*TASK DETAILS*. Within the entries below, find each line containing the word "xref" and copy it.

*INFORMATION GIVEN*.
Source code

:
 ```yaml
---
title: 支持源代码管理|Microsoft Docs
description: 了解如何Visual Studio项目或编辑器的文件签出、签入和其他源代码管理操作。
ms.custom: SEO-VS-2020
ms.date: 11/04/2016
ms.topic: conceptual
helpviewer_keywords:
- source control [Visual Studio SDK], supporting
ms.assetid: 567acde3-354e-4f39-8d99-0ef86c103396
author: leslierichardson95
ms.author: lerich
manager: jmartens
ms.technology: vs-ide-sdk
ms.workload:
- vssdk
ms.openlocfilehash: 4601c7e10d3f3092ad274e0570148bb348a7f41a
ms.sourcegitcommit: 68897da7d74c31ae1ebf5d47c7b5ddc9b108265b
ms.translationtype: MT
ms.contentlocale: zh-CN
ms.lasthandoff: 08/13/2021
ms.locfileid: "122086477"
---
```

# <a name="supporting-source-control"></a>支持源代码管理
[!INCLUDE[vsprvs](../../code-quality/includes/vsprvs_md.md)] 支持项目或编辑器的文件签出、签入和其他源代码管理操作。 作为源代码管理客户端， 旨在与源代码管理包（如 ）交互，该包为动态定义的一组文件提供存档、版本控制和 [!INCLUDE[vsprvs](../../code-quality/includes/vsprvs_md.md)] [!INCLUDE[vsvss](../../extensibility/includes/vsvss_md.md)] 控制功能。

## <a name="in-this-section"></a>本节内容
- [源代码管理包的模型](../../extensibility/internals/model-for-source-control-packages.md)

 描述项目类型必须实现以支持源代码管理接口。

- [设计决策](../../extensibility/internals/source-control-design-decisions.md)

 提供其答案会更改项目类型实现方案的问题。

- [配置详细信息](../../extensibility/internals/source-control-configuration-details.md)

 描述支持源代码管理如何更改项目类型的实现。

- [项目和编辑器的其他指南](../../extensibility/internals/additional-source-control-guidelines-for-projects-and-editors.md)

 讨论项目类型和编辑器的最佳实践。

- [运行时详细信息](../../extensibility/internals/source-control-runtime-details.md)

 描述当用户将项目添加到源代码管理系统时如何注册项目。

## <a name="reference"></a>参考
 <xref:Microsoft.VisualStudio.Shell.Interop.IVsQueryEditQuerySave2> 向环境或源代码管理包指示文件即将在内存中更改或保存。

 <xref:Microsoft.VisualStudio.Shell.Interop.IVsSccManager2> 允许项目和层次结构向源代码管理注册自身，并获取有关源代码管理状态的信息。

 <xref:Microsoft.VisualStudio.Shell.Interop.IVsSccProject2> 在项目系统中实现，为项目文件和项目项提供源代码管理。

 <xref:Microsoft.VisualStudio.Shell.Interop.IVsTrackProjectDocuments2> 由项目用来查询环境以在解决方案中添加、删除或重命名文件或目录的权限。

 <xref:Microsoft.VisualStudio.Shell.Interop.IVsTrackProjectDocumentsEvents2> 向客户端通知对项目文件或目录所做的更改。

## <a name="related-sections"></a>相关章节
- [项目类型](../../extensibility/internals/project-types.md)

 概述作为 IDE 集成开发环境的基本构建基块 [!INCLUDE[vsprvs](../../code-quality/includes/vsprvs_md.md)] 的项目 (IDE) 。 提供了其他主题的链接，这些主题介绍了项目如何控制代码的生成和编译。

*ANSWER SECTION*.
 <xref:Microsoft.VisualStudio.Shell.Interop.IVsQueryEditQuerySave2> 向环境或源代码管理包指示文件即将在内存中更改或保存。
 <xref:Microsoft.VisualStudio.Shell.Interop.IVsSccManager2> 允许项目和层次结构向源代码管理注册自身，并获取有关源代码管理状态的信息。
 <xref:Microsoft.VisualStudio.Shell.Interop.IVsSccProject2> 在项目系统中实现，为项目文件和项目项提供源代码管理。
 <xref:Microsoft.VisualStudio.Shell.Interop.IVsTrackProjectDocuments2> 由项目用来查询环境以在解决方案中添加、删除或重命名文件或目录的权限。
 <xref:Microsoft.VisualStudio.Shell.Interop.IVsTrackProjectDocumentsEvents2> 向客户端通知对项目文件或目录所做的更改。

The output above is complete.